Google Eyes Android Smartwatch
Google is the latest technology company believed to be developing an Internet-enabled watch.
According to a report published in the Financial Times, Google’s “smartwatch” is being developed in the company’s Android unit rather than in X Lab, where the company’s other wearable product, Product Glass, originated.
Google declined to comment.
In support of its anonymous source, the Financial Times points to a Google patent, “Smart-watch including flip up display,” that was granted last fall.
Although patents do not all turn into products, the two inventors listed, Richard Gossweiler and Jim Miller, are accomplished technologists with the experience and skills to develop a smartwatch.
[ Is Google moving to combine its two mobile operating systems? Read Android, Chrome OS Marriage Denied. ]
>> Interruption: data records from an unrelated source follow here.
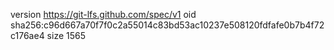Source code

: version https://git-lfs.github.com/spec/v1
oid sha256:c96d667a70f7f0c2a55014c83bd53ac10237e508120fdfafe0b7b4f72c176ae4
size 1565
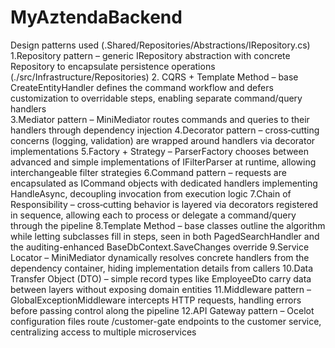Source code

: # MyAztendaBackend
Design patterns used (.Shared/Repositories/Abstractions/IRepository.cs)
1.Repository pattern – generic IRepository<T> abstraction with concrete Repository<T> to encapsulate persistence operations (./src/Infrastructure/Repositories)
2. CQRS + Template Method – base CreateEntityHandler defines the command workflow and defers customization to overridable steps, enabling separate command/query handlers   
3.Mediator pattern – MiniMediator routes commands and queries to their handlers through dependency injection
4.Decorator pattern – cross‑cutting concerns (logging, validation) are wrapped around handlers via decorator implementations
5.Factory + Strategy – ParserFactory chooses between advanced and simple implementations of IFilterParser<TEntity> at runtime, allowing interchangeable filter strategies
6.Command pattern – requests are encapsulated as ICommand objects with dedicated handlers implementing HandleAsync, decoupling invocation from execution logic
7.Chain of Responsibility – cross‑cutting behavior is layered via decorators registered in sequence, allowing each to process or delegate a command/query through the pipeline
8.Template Method – base classes outline the algorithm while letting subclasses fill in steps, seen in both PagedSearchHandler and the auditing-enhanced BaseDbContext.SaveChanges override
9.Service Locator – MiniMediator dynamically resolves concrete handlers from the dependency container, hiding implementation details from callers
10.Data Transfer Object (DTO) – simple record types like EmployeeDto carry data between layers without exposing domain entities
11.Middleware pattern – GlobalExceptionMiddleware intercepts HTTP requests, handling errors before passing control along the pipeline
12.API Gateway pattern – Ocelot configuration files route /customer-gate endpoints to the customer service, centralizing access to multiple microservices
In a report published in January, “Fitness Wearables — Many Products, Few Customers,” Forrester analyst Sarah Rotman Epps predicted Google will release a smartwatch soon. “We expect the developer release of Glass in 2013 to catalyze excitement [about wearable computing] and experimentation from app developers, and we expect Google to release its own version of an Android-based smartwatch in the near future,” she wrote.
Microsoft used to have a smartwatch called SPOT. It discontinued the device in 2008.
Nevertheless, earlier this week, a Samsung executive told Bloomberg that Samsung is working on a watch, presumably an Internet-connected one. The company also has several watch-related patents.
Last month, The Wall Street Journal and the New York Times reported that Apple has a substantial team of engineers and designers readying a smartwatch. A similar claim had surfaced on a Chinese blog last year.
More smartwatches might be coming: According to the Korea Times, electronics maker LG is also developing a smartwatch, presumably an improvement upon its existing watch-phone product.
If these rumored smartwatches appear as predicted, they will join an already crowded market. There’s the Pebble, the Sony SmartWatch, i’m Watch, WearIt, Metawatch, Cookoo Watch, Martian Watch and assorted watch-like sports devices, such as Leikr.
What will these watches do? Expect them to do what mobile phones do, but with a different interface. They’re likely to provide some subset of the following services: notifications and alerts, email, activity monitoring, location monitoring, health monitoring, apps, reminders, telephony, SMS, audio recording, image capturing, electronic purchase authorization and two-factor authentication.
These watches presumably also will tell time.